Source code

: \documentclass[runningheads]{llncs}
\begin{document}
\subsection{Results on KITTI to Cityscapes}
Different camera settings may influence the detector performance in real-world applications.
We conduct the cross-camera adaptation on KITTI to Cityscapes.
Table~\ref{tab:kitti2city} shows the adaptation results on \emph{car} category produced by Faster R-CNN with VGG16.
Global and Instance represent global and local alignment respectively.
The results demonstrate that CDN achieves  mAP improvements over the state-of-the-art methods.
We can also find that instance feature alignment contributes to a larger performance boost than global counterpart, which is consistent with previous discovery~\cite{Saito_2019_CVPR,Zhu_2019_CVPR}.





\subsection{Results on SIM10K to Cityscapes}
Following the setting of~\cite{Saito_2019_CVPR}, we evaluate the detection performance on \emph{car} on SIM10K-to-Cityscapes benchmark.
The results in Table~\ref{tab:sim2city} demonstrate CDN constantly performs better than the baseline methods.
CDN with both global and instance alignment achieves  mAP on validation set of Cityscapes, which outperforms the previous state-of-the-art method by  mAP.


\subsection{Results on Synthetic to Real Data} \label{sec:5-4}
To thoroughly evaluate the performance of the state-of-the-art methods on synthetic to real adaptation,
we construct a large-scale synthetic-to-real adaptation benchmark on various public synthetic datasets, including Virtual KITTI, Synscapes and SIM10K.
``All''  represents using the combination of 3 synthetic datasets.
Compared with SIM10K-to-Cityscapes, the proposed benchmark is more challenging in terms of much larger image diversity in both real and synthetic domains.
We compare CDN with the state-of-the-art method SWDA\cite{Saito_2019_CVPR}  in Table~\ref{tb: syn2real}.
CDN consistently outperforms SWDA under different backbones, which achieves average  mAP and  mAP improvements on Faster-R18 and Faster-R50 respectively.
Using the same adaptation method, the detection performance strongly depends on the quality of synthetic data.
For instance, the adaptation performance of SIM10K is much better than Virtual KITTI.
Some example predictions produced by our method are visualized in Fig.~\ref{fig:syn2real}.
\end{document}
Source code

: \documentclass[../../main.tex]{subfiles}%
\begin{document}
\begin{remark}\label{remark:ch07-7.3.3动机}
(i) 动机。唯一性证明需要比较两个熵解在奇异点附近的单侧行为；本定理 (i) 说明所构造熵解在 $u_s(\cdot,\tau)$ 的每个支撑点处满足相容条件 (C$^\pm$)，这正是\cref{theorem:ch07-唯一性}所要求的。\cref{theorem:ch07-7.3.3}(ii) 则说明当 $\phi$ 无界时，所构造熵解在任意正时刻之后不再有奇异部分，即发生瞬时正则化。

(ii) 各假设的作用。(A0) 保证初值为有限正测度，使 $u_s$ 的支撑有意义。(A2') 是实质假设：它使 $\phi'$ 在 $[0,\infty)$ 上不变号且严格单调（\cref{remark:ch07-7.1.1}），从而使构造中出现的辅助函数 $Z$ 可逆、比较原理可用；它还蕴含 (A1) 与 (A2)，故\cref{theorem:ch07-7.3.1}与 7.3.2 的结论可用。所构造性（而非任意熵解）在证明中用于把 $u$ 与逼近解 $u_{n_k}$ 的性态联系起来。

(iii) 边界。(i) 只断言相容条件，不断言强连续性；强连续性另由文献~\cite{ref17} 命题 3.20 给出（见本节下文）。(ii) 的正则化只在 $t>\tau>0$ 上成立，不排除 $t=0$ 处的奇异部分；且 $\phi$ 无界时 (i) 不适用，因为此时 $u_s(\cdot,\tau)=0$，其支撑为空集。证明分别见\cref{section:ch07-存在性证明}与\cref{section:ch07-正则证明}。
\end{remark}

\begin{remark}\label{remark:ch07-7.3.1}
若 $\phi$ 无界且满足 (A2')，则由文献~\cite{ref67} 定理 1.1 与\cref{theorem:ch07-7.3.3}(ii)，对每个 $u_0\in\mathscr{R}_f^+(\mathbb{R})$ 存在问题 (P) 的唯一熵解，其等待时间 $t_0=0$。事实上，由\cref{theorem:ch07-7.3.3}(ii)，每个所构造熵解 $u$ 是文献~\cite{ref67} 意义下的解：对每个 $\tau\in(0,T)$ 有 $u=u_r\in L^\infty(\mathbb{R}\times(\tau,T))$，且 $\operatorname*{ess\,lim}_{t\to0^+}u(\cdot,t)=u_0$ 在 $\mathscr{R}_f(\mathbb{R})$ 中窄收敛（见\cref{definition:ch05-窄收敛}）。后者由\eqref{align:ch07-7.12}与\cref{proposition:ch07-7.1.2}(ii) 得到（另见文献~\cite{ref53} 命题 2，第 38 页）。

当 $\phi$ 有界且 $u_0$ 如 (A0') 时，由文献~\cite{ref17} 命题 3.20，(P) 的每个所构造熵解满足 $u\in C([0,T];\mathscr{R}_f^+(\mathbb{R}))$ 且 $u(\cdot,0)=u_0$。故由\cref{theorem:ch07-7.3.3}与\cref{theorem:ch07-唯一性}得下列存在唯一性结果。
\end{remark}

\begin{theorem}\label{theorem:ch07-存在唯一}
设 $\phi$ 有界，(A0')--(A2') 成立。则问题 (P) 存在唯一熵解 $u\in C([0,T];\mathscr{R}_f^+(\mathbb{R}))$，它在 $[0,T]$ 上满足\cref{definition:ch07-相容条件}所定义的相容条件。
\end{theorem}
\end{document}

==================================================

- [Problem to solve] When a line in the material includes the word "both", copy it out.

- [Answer to the problem]
CDN with both global and instance alignment achieves  mAP on validation set of Cityscapes, which outperforms the previous state-of-the-art method by  mAP.
Compared with SIM10K-to-Cityscapes, the proposed benchmark is more challenging in terms of much larger image diversity in both real and synthetic domains.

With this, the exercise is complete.